FIG. 2 is a flow diagram depicting an exemplary embodiment of a method and apparatus for block matching motion estimation using repeated multi-Step refinement process in accordance with one or more aspects of the invention; and

FIG. 1 is a block diagram depicting an exemplary embodiment of a motion estimator in accordance with one or more aspects of the invention.

Procedure in FIG. 1 and diagram in FIG. 2 are for example purpose only, which should not unduly limit the scope of the claims. One of ordinary skill in the art would recognize many variations, alternatives, and modifications.

There is no limitation to how many search windows (SW) are used in this invention. One or a plurality of search windows can be used for embodiments of this invention.

There is no limitation to how to select refMBs from SW in Step1. Any selection method appropriate can be used.

There is no limitation to the search method used in Step3. Any search method appropriate can be used.

The bigger the Ncand, the higher the Hit_rate and PSNR improvement. But the computation cost also increases as Ncand increases. With bigger Ncand, more memory and sorting computation is needed in Step2 and more number of SAD computations is needed for Step3. So it is the motion estimation system designer's responsibility to trade off between estimation accuracy and computation cost or hardware complexity. Table3 shows a list of percentage number of SAD values that need to be calculated with different Ncand settings, compared to that when using full search method. It assumes that the block size is of 16×16 and search window is of 31×31. So the total number of SAD need to be evaluated for full search is 31×31=1089.

TABLE 3 percentage of number of SAD calculated in Step3 compared to full search with 33 × 33 search window size. Ncand 4 8 16 32 64 128 256 512 Percentage (%) 0.37 0.73 1.4 2.9 5.8 11.8 23.5 47.0

Table2 shows that even the Ncand is set to as high as 128, there is still probability that the best matching MB is not among the result candidates of Step3. This is why Step4 is needed for some embodiments of this invention to improve motion estimation accuracy.
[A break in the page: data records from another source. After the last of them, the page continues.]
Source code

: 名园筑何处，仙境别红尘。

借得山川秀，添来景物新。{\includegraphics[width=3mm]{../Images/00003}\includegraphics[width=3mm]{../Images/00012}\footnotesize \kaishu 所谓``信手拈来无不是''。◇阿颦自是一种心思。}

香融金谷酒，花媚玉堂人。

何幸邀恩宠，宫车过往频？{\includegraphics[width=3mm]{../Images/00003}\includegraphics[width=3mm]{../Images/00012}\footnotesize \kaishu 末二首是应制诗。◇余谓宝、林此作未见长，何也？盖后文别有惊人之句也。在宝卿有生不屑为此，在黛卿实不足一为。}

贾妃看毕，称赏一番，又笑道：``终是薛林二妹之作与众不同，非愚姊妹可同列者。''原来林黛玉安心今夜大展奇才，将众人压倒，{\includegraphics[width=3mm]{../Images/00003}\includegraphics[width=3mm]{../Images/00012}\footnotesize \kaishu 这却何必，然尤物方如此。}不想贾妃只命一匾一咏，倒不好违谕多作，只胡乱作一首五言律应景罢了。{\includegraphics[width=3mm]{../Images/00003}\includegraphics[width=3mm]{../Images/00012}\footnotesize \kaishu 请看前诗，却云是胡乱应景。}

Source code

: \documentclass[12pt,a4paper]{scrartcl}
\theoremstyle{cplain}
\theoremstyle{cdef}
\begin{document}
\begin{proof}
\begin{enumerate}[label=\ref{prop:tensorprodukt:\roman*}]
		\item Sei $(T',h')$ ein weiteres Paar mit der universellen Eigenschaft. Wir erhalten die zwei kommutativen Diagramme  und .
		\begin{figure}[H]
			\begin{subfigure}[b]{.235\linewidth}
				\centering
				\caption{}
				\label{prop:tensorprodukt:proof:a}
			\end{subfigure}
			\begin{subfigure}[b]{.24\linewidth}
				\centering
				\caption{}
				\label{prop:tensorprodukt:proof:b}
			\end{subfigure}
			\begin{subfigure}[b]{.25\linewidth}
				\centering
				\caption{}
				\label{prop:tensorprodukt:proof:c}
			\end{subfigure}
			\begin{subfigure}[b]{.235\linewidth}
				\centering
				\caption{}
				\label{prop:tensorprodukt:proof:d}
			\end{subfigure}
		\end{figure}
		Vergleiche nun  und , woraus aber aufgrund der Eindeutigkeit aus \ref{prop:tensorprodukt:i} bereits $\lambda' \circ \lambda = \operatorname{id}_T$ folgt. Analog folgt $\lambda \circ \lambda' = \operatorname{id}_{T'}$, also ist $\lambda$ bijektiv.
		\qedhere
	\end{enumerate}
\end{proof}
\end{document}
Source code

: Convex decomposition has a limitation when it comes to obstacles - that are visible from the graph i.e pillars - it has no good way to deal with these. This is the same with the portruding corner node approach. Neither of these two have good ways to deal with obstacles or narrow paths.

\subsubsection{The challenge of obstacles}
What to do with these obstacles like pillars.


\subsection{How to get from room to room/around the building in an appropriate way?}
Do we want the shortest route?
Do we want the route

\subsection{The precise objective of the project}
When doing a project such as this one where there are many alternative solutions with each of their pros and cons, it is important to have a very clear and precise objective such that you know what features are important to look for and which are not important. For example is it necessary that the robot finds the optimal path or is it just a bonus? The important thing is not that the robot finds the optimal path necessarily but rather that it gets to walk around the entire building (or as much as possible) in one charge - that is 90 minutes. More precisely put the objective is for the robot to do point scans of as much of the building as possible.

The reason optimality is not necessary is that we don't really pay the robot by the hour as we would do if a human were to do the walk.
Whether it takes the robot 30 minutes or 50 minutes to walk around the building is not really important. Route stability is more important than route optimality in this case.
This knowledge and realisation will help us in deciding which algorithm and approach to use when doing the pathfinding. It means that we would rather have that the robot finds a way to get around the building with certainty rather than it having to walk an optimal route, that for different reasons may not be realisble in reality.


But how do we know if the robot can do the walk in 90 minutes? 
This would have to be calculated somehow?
For some embodiments of this invention, the result best matching MB will be used as the matching of current MB, the search process will end at end of Step3 after the best matching MB is found, there is no implementation of Step4 in these embodiments.

For some embodiments of this invention, the Step4 is implemented and always enabled. For some other embodiments of this invention, Step4 is implemented but is configurable, and may be enabled in some occasion to achieve high vector accuracy, and disabled in other occasions to save power and computation cost.
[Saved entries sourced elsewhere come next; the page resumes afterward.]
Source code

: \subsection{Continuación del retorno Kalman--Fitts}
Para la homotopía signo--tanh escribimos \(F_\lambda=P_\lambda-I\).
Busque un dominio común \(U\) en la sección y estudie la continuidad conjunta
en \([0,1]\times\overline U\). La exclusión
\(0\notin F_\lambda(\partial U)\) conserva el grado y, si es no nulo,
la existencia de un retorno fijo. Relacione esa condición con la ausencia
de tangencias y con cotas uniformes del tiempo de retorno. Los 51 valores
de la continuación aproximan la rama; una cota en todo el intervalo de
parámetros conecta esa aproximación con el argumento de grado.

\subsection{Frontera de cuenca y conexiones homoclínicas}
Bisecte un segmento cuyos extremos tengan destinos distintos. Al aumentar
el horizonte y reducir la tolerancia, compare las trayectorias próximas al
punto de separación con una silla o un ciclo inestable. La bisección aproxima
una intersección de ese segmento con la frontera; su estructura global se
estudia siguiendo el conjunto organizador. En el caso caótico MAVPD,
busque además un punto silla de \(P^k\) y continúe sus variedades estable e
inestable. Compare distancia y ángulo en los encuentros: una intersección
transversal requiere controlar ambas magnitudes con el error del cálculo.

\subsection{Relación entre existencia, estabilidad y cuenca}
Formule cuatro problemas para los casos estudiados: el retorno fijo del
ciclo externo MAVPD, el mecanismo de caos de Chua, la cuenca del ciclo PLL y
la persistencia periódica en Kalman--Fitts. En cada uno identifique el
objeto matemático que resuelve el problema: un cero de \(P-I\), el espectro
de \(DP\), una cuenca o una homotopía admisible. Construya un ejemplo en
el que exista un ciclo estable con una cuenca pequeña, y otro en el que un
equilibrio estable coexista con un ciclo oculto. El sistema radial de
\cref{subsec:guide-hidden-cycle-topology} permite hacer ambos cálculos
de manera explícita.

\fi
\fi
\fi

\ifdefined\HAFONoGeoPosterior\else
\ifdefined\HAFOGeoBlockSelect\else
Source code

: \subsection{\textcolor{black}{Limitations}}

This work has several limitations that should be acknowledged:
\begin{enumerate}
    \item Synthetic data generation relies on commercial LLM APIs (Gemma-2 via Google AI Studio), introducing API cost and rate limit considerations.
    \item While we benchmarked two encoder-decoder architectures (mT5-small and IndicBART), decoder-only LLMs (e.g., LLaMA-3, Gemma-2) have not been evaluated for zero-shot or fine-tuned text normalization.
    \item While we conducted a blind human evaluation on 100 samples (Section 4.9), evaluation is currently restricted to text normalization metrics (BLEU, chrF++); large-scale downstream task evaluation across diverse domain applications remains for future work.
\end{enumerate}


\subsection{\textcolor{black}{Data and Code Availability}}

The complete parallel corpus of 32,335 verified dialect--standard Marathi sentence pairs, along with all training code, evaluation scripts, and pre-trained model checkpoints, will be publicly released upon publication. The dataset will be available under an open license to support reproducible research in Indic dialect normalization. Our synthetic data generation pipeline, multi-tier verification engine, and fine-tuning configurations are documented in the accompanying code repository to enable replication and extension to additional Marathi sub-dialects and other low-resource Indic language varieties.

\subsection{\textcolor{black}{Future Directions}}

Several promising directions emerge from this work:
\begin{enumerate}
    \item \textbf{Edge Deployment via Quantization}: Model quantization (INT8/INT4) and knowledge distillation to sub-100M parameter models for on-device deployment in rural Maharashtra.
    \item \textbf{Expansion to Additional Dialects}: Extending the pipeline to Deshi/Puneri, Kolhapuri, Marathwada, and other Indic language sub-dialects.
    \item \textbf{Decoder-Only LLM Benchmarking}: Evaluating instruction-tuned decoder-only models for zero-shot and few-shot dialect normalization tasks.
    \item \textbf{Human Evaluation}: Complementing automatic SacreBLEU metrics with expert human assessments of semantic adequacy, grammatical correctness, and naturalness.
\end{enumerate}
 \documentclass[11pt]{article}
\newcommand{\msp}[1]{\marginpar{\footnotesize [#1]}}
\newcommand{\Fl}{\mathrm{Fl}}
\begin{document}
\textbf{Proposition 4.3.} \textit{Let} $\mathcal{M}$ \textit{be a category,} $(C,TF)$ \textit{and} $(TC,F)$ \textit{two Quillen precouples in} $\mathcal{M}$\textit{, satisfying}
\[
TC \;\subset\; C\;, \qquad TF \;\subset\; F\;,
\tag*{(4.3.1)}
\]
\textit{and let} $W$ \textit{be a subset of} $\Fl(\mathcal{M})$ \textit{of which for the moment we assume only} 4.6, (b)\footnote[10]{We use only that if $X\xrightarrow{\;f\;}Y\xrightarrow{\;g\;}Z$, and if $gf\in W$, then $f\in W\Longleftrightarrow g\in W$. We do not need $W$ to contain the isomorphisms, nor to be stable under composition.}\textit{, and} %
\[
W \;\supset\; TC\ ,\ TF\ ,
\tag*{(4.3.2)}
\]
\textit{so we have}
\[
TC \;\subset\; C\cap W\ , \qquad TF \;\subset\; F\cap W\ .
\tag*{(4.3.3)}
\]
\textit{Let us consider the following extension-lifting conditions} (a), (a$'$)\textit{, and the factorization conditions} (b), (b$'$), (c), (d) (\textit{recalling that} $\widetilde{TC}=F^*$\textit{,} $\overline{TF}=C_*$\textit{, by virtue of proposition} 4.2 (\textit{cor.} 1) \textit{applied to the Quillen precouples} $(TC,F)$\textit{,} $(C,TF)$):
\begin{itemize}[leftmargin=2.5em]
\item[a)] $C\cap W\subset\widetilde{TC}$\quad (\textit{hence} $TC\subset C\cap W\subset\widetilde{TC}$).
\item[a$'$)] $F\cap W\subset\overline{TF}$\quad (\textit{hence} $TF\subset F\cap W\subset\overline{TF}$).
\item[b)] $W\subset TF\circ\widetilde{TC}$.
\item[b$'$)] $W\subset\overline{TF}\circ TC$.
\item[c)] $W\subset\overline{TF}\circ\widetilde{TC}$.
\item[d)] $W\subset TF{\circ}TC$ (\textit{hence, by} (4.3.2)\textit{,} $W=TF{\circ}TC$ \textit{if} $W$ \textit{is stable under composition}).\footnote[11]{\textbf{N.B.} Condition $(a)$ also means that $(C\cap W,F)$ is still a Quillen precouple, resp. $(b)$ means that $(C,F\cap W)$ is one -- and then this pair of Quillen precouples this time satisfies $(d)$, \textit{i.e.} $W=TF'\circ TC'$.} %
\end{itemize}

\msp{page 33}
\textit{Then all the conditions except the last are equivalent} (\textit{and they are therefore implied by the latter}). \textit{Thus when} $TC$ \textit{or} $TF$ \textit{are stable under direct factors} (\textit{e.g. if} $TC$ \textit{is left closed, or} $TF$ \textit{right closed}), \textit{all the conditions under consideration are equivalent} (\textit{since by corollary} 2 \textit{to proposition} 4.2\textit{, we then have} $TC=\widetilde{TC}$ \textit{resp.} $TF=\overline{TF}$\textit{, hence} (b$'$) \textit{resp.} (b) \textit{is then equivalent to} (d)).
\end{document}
There is no limitation of how to obtain the threshold used in Step4. It can be predefined or configurable. It can be SAD value of a reference MB with motion vector (0,0), or the SAD value of a predicted MB that is computed by using neighbor motion vector. These methods listed here are only for example purpose, which should not unduly limit the scope of the claims. One of ordinary skill in the art would recognize many variations, alternatives, and modifications.

There is no limitation to what kind of search method may be used in Step4.

To further explain this invention, an example named Example1 is described in the following text. It is only for example purpose, which should not unduly limit the scope of the claims. One of ordinary skill in the art would recognize many variations, alternatives, and modifications.

A current MB (curMB) of 4×4 size and a search window (SW) of 6×6 size are shown in FIG. 5. All pixels are 8-bit data. A reference MB (refMB) is a MB in SW that has the same size as curMB. Assume the refMB in the middle of SW has motion vector of (0,0), then the motion vectors of all nine possible reference MBs are listed as below:

(0,0), (1,0), (1,−1), (−1,0), (−1,−1), (−1,0), (−1,1), (0,1), (1,1).

The following criterion is used to calculate SAD

$\begin{matrix} SAD = \sum_{i = 0}^{3} \sum_{j = 0}^{3} \langle Xij - Yij \rangle & [003] \end{matrix}$

Xij denotes intensity of pixel in curMB at position (i,j) and Yij denotes intensity of pixel in curMB at the same position.

FIG. 6 shows all pixels and pixel intensity of all the nine possible reference MBs.

To use the method this invention provides, firstly all parameters needs to be set, as listed below:

- (1) Step1 to 3 will be repeated 2 times.
- (2) In Step1 of the first round, all MBs are selected from SW. For the second round in Step1, all MBs that have the same motion vector as that of output of Step3 of first round are selected from SW.
- (3) In Step2 of the first round, T-BPM method with NTB=2 transform will be used, for the second round Step2, a more precise T-BPM method with NTB=6 transform will be used.
- (4) In Step3, Ncand is set to 4 for the first round, and Ncand is set to 1 for second round.
- (5) It will continue to Step4 at end of Step3 of the second round.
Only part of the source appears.